Ukrainian journalist and poet (born 1962)

Yuriy Romanovych Izdryk (Юрій Романович Іздрик; born 16 August 1962) is a Ukrainian writer, poet, actor, and the creator of the conceptual magazine project Chetver (Thursday). He is the author of the novels Wozzeck & Woczkurgia (1996, 1997), Double Leon (2000) and AM™ (2004), as well as the poetry collection Stanislav and his 11 Liberators (1996), several essay and short story collections (including The Island of Krk and Other Stories, 1993), plus cultural and literary criticism articles. A co-founder of the Stanislav phenomenon, a group of postmodernist post-Soviet writers, Izdryk is also a visual artist, music composer, and theater practitioner. He lives and works in his birthplace, Kalush, Ukraine.

==Biography==

===Early life and education===
Izdryk's father, Roman Andriiovych, spent his youth in the village of Gremyachinsk of the Perm region. He and five of his brothers and sisters were deported there with their mother while their father, Father Andrii Izdryk, was imprisoned in Stalinist concentration camps.

Izdryk excelled in school, especially in mathematics, and played in a school music ensemble. Around the same time, his interests in literature began, reading Vsevolod Nestayko, Stepan Rudansky, Aleksandr Kuprin, and the Great Soviet Encyclopedia. At age 14, he wrote his first poem in Russian. He was greatly inspired by the four-volume texts of Hemingway, which became "the first textbook of a true Ukrainian literary language", and made it clear that "all things, all emotions, all experiences, all, in general, can be translated into their native language".

Izdryk graduated from music school in cello and piano, and also played guitar and mandolin. After graduation, he entered the Lviv Polytechnic Institute's Faculty of Mechanics and Technology, where he studied art history, played in rock bands, and participated in productions of an amateur student theatre.

===Early career===
After graduating in 1984, Izdryk began working as an engineer at a machinery plant in Ivano-Frankivsk. In 1986, he transferred to the Kalush Research Institute of the Khalkaria and worked there until 1990.

At the end of the 1980s, he participated in numerous official and unofficial artistic events and exhibitions and collaborated with the Komsomol oblast newspaper.

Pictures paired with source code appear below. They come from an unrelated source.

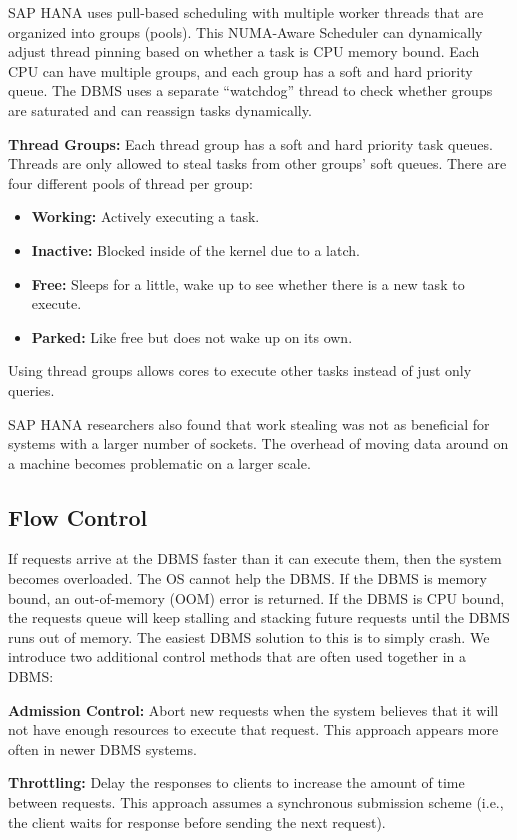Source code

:\documentclass[11pt]{article}
\begin{document}
SAP HANA uses pull-based scheduling with multiple worker threads that are organized into groups (pools). This NUMA-Aware Scheduler can dynamically adjust thread pinning based on whether a task is CPU memory bound. Each CPU can have multiple groups, and each group has a soft and hard priority queue. The DBMS uses a separate “watchdog” thread to check whether groups are saturated and can reassign tasks dynamically.

\textbf{Thread Groups: } Each thread group has a soft and hard priority task queues. Threads are only allowed to steal tasks from other groups’ soft queues. There are four different pools of thread per group:
\begin{itemize}
 \item \textbf{Working: }Actively executing a task.
 \item \textbf{Inactive: }Blocked inside of the kernel due to a latch.
 \item \textbf{Free: }Sleeps for a little, wake up to see whether there is a new task to execute.
 \item \textbf{Parked: }Like free but does not wake up on its own.
\end{itemize}
Using thread groups allows cores to execute other tasks instead of just only queries.

SAP HANA researchers also found that work stealing was not as beneficial for systems with a larger number of sockets. The overhead of moving data around on a machine becomes problematic on a larger scale.

\subsection*{Flow Control}
If requests arrive at the DBMS faster than it can execute them, then the system becomes overloaded. The OS cannot help the DBMS. If the DBMS is memory bound, an out-of-memory (OOM) error is returned. If the DBMS is CPU bound, the requests queue will keep stalling and stacking future requests until the DBMS runs out of memory. The easiest DBMS solution to this is to simply crash. We introduce two additional control methods that are often used together in a DBMS:

\textbf{Admission Control: }Abort new requests when the system believes that it will not have enough resources to execute that request. This approach appears more often in newer DBMS systems.

\textbf{Throttling: }Delay the responses to clients to increase the amount of time between requests. This approach assumes a synchronous submission scheme (i.e., the client waits for response before sending the next request).

\newpage


\end{document}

In 1989, he began work on the magazine Chetver. The first two editions were self-published. In 1990, at one of the artistic events (during the preparation of the biennial "Impreza" that took place in Ivano-Frankivsk), Izdryk met with Yurii Andrukhovych, which became a decisive factor in his life. He asked Andrukhovych to edit Chetver with him, and for several years the two artists worked on the magazine together.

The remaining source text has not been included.